Introduction to Removing Duplicates

Flookup can be used to remove fuzzy duplicates in Google Sheets based on matches from a single column. To remove duplicates using Flookup, go to Extensions > Flookup > Remove duplicates and either click By percentage or By sound.

How to Remove Duplicates By Percentage Similarity

    1. Click the menu item labelled "By percentage".

    2. Select text entries of one column or more.

    3. Click "Count columns in selection" in order to get the current number columns in your selection.

    4. Enter the "Index One" value. If no user input is made, the the first column of the selected range will be analysed.

    5. Enter the "Threshold" value. If no user input is made, then only exact matches will be deleted.

    6. Click "Remove duplicates".

How to Remove Duplicates By Sound Similarity

    1. Click the menu item labelled "By sound".

    2. Select text entries of one column or more.

    3. Click "Count columns in selection" in order to get the current number columns in your selection.

    4. Specify the "Index One" value. If no user input is made, the first column of the selected range will be analysed.

    5. Click "Remove duplicates".

Key Points

  • The "Index One" value is the only column that will be analysed in this mode.

  • If you are running "By percentage", then duplicates will be values within "Index One" that have a level of similarity that is higher than or equal to the "Threshold" value.

  • Only rows within the selected columns will be deleted.

  • If this function times out, a message will be displayed indicating what row you should start processing from in your next run.

How To Remove Duplicates Across Two Different Columns

    1. Click the menu item labelled "By percentage" or "By sound".

    2. Select a range of more two columns or more.

    3. Click "Count columns in selection" in order to get the current number columns in your selection.

    4. In the resulting window, select the option labelled Compare two different columns.

    5. Specify your "Index One" and "Index Two". These are the two columns that will be compared to each other.

    6. If you are running "By percentage", adjust the "Threshold" value to match your needs.

    7. Click "Remove duplicates".

Key Points

  • Only rows within the selected columns will be deleted.

  • Duplicates are values in "Index One" that exist in "Index Two".

  • Duplicates have a level of similarity that is higher than or equal to "Threshold".

  • If this function times out, a message will be displayed indicating what row you should start processing from in your next run.

ULIST

=ULIST(colArray, [indexNum], [threshold])

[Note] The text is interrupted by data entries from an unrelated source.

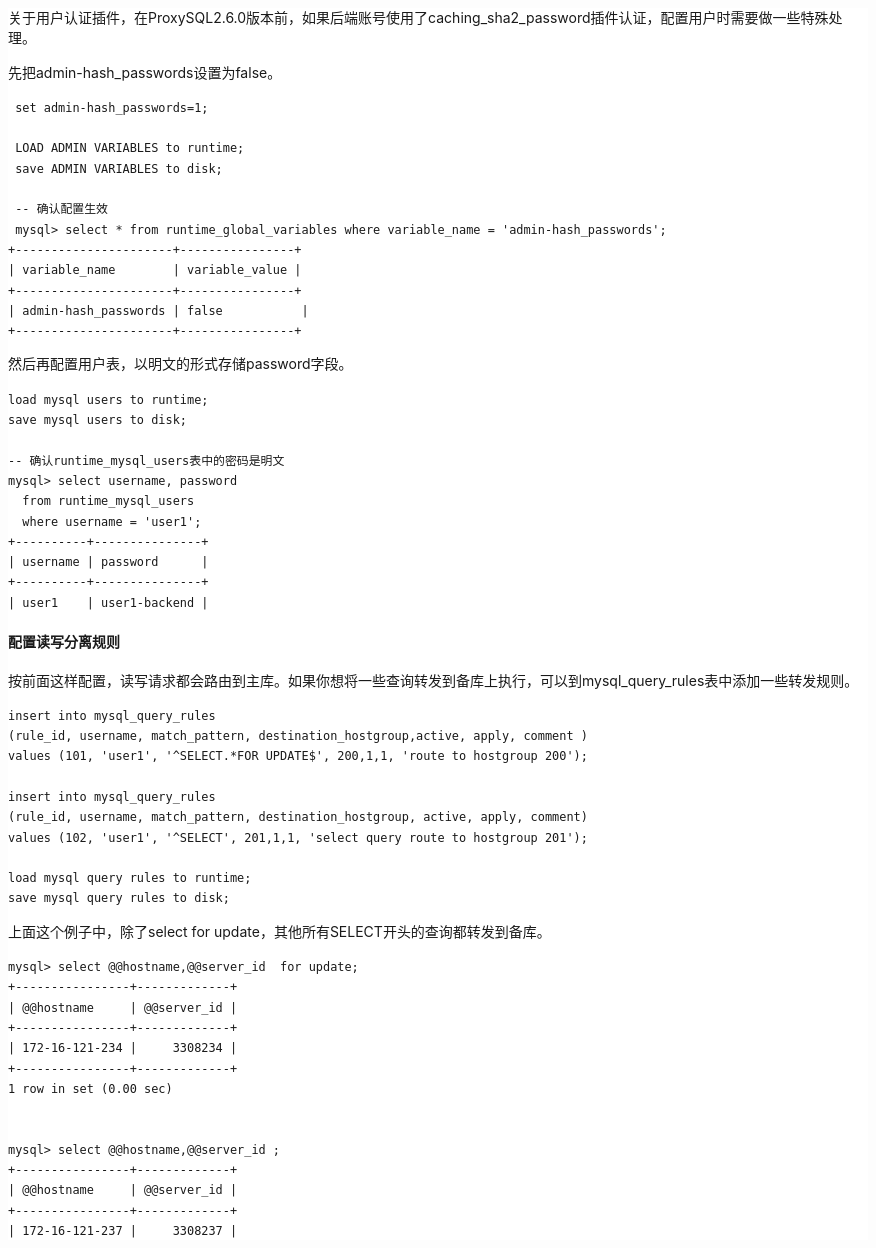 关于用户认证插件，在ProxySQL2.6.0版本前，如果后端账号使用了caching\_sha2\_password插件认证，配置用户时需要做一些特殊处理。

先把admin-hash\_passwords设置为false。

```plain
 set admin-hash_passwords=1;

 LOAD ADMIN VARIABLES to runtime;
 save ADMIN VARIABLES to disk;

 -- 确认配置生效
 mysql> select * from runtime_global_variables where variable_name = 'admin-hash_passwords';
+----------------------+----------------+
| variable_name        | variable_value |
+----------------------+----------------+
| admin-hash_passwords | false           |
+----------------------+----------------+
```

然后再配置用户表，以明文的形式存储password字段。

```plain
load mysql users to runtime;
save mysql users to disk;

-- 确认runtime_mysql_users表中的密码是明文
mysql> select username, password 
  from runtime_mysql_users 
  where username = 'user1';
+----------+---------------+
| username | password      |
+----------+---------------+
| user1    | user1-backend |
```

#### 配置读写分离规则

按前面这样配置，读写请求都会路由到主库。如果你想将一些查询转发到备库上执行，可以到mysql\_query\_rules表中添加一些转发规则。

```plain
insert into mysql_query_rules
(rule_id, username, match_pattern, destination_hostgroup,active, apply, comment )
values (101, 'user1', '^SELECT.*FOR UPDATE$', 200,1,1, 'route to hostgroup 200');

insert into mysql_query_rules
(rule_id, username, match_pattern, destination_hostgroup, active, apply, comment)
values (102, 'user1', '^SELECT', 201,1,1, 'select query route to hostgroup 201');

load mysql query rules to runtime; 
save mysql query rules to disk;
```

上面这个例子中，除了select for update，其他所有SELECT开头的查询都转发到备库。

```plain
mysql> select @@hostname,@@server_id  for update;
+----------------+-------------+
| @@hostname     | @@server_id |
+----------------+-------------+
| 172-16-121-234 |     3308234 |
+----------------+-------------+
1 row in set (0.00 sec)


mysql> select @@hostname,@@server_id ;
+----------------+-------------+
| @@hostname     | @@server_id |
+----------------+-------------+
| 172-16-121-237 |     3308237 |
```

Use ULIST to remove duplicates and return unique values from a range that you have specified. This function does not modify the original range or values.

ULIST Parameters

    • colArray [Required]. The range from which you want to return unique values.

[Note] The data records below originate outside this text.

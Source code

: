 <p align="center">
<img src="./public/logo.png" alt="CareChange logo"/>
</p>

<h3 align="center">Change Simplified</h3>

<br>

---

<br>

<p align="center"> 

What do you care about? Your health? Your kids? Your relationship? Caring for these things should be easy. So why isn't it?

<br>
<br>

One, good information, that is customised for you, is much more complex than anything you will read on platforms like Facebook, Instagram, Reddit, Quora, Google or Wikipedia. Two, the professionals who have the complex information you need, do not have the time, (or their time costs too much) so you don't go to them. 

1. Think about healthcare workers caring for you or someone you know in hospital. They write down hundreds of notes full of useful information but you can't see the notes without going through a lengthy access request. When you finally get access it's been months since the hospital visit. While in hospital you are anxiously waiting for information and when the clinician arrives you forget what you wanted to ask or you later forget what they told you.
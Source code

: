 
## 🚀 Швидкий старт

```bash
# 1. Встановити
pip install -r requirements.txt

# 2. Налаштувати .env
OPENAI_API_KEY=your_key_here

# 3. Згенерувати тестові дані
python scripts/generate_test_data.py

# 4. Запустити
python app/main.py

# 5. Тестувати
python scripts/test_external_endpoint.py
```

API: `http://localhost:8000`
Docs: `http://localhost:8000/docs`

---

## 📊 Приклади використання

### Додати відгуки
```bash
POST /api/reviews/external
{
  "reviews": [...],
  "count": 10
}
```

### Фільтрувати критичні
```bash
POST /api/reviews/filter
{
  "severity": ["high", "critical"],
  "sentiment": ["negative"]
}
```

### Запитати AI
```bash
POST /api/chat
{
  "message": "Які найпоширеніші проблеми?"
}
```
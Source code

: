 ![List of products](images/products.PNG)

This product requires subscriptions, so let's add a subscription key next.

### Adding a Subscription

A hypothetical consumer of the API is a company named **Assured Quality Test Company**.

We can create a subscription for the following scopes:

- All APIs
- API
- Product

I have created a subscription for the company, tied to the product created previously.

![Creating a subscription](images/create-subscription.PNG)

    • indexNum [Optional]. The column index to analyse for unique values. The default value is 1.

    • threshold [Optional]. The minimum percentage similarity between the colArray values that are not unique. Therefore a threshold value of 0.6 means that ULIST will eliminate any values with a 60 percent similarity and above. The default value is 1.


Using Long Run Mode

  1. Primary range: Select range of one or more columns and click "Get selected range".

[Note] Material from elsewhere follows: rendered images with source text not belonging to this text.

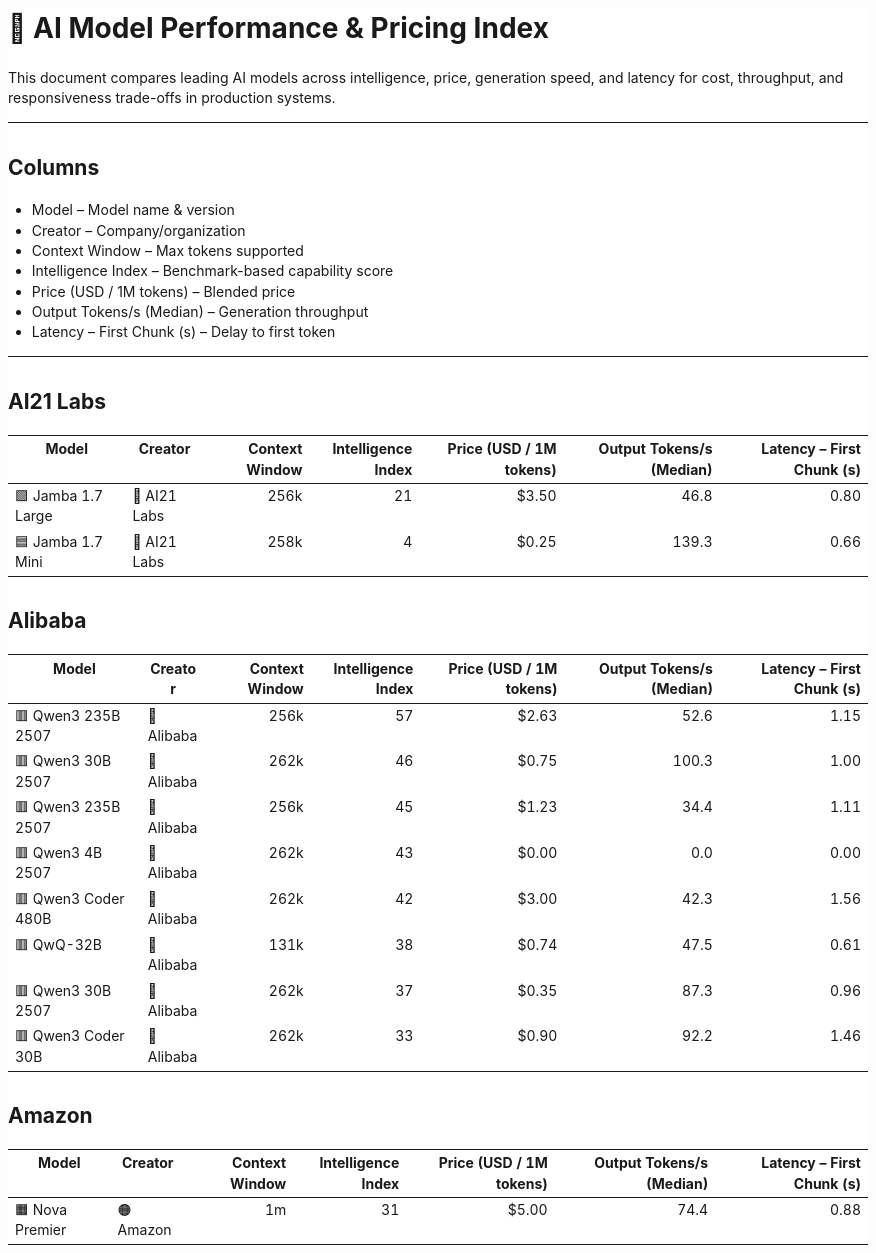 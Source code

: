 # 🤖 AI Model Performance & Pricing Index
This document compares leading AI models across intelligence, price, generation speed, and latency for cost, throughput, and responsiveness trade-offs in production systems.

---

## Columns
- Model – Model name & version
- Creator – Company/organization
- Context Window – Max tokens supported
- Intelligence Index – Benchmark-based capability score
- Price (USD / 1M tokens) – Blended price
- Output Tokens/s (Median) – Generation throughput
- Latency – First Chunk (s) – Delay to first token

---

## AI21 Labs
| Model | Creator | Context Window | Intelligence Index | Price (USD / 1M tokens) | Output Tokens/s (Median) | Latency – First Chunk (s) |
|---|---|---:|---:|---:|---:|---:|
| 🟩 Jamba 1.7 Large | 🧠 AI21 Labs | 256k | 21 | $3.50 | 46.8 | 0.80 |
| 🟦 Jamba 1.7 Mini | 🧠 AI21 Labs | 258k | 4 | $0.25 | 139.3 | 0.66 |

## Alibaba
| Model | Creator | Context Window | Intelligence Index | Price (USD / 1M tokens) | Output Tokens/s (Median) | Latency – First Chunk (s) |
|---|---|---:|---:|---:|---:|---:|
| 🟥 Qwen3 235B 2507 | 🏢 Alibaba | 256k | 57 | $2.63 | 52.6 | 1.15 |
| 🟥 Qwen3 30B 2507 | 🏢 Alibaba | 262k | 46 | $0.75 | 100.3 | 1.00 |
| 🟥 Qwen3 235B 2507 | 🏢 Alibaba | 256k | 45 | $1.23 | 34.4 | 1.11 |
| 🟥 Qwen3 4B 2507 | 🏢 Alibaba | 262k | 43 | $0.00 | 0.0 | 0.00 |
| 🟥 Qwen3 Coder 480B | 🏢 Alibaba | 262k | 42 | $3.00 | 42.3 | 1.56 |
| 🟥 QwQ-32B | 🏢 Alibaba | 131k | 38 | $0.74 | 47.5 | 0.61 |
| 🟥 Qwen3 30B 2507 | 🏢 Alibaba | 262k | 37 | $0.35 | 87.3 | 0.96 |
| 🟥 Qwen3 Coder 30B | 🏢 Alibaba | 262k | 33 | $0.90 | 92.2 | 1.46 |

## Amazon
| Model | Creator | Context Window | Intelligence Index | Price (USD / 1M tokens) | Output Tokens/s (Median) | Latency – First Chunk (s) |
|---|---|---:|---:|---:|---:|---:|
| 🟧 Nova Premier | 🟠 Amazon | 1m | 31 | $5.00 | 74.4 | 0.88 |
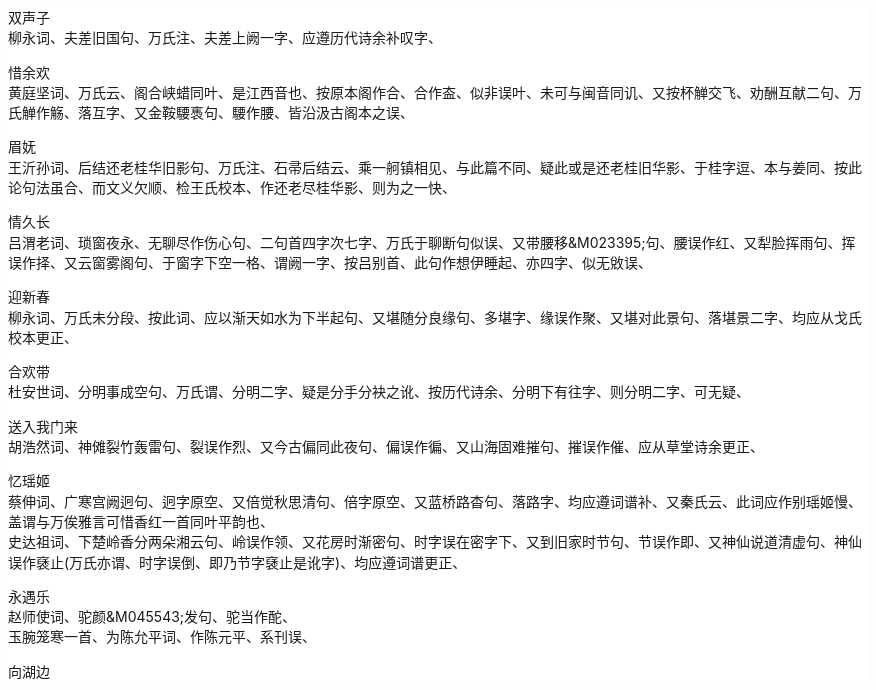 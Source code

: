双声子  
柳永词、夫差旧国句、万氏注、夫差上阙一字、应遵历代诗余补叹字、  
  
惜余欢  
黄庭坚词、万氏云、阁合峡蜡同叶、是江西音也、按原本阁作合、合作盇、似非误叶、未可与闽音同讥、又按杯觯交飞、劝酬互献二句、万氏觯作觞、落互字、又金鞍騕褭句、騕作腰、皆沿汲古阁本之误、  
  
眉妩  
王沂孙词、后结还老桂华旧影句、万氏注、石帚后结云、乘一舸镇相见、与此篇不同、疑此或是还老桂旧华影、于桂字逗、本与姜同、按此论句法虽合、而文义欠顺、检王氏校本、作还老尽桂华影、则为之一快、  
  
情久长  
吕渭老词、琐窗夜永、无聊尽作伤心句、二句首四字次七字、万氏于聊断句似误、又带腰移&M023395;句、腰误作红、又犁脸挥雨句、挥误作择、又云窗雾阁句、于窗字下空一格、谓阙一字、按吕别首、此句作想伊睡起、亦四字、似无敓误、  
  
迎新春  
柳永词、万氏未分段、按此词、应以渐天如水为下半起句、又堪随分良缘句、多堪字、缘误作聚、又堪对此景句、落堪景二字、均应从戈氏校本更正、  
  
合欢带  
杜安世词、分明事成空句、万氏谓、分明二字、疑是分手分袂之讹、按历代诗余、分明下有往字、则分明二字、可无疑、  
  
送入我门来  
胡浩然词、神傩裂竹轰雷句、裂误作烈、又今古偏同此夜句、偏误作徧、又山海固难摧句、摧误作催、应从草堂诗余更正、  
  
忆瑶姬  
蔡伸词、广寒宫阙迥句、迥字原空、又倍觉秋思清句、倍字原空、又蓝桥路杳句、落路字、均应遵词谱补、又秦氏云、此词应作别瑶姬慢、盖谓与万俟雅言可惜香红一首同叶平韵也、  
史达祖词、下楚岭香分两朵湘云句、岭误作领、又花房时渐密句、时字误在密字下、又到旧家时节句、节误作即、又神仙说道清虚句、神仙误作褎止(万氏亦谓、时字误倒、即乃节字褎止是讹字)、均应遵词谱更正、  
  
永遇乐  
赵师使词、驼颜&M045543;发句、驼当作酡、  
玉腕笼寒一首、为陈允平词、作陈元平、系刊误、  
  
向湖边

  2. Index One: Enter the index of the column of values in "Primary range" that you want to analyse. If no user input is made, then the leftmost column of "Primary range" will be analysed.

  3. Threshold: Enter the minimum percentage similarity. If no user input is made, then values that are exact matches will be marked as duplicates and removed.

  4. Click an empty cell in a column where you want your results to be displayed.

  5. Click "Get unique values".

Key Point

  • If ULIST LRM times out, the results that have been processed up to that point, will be displayed.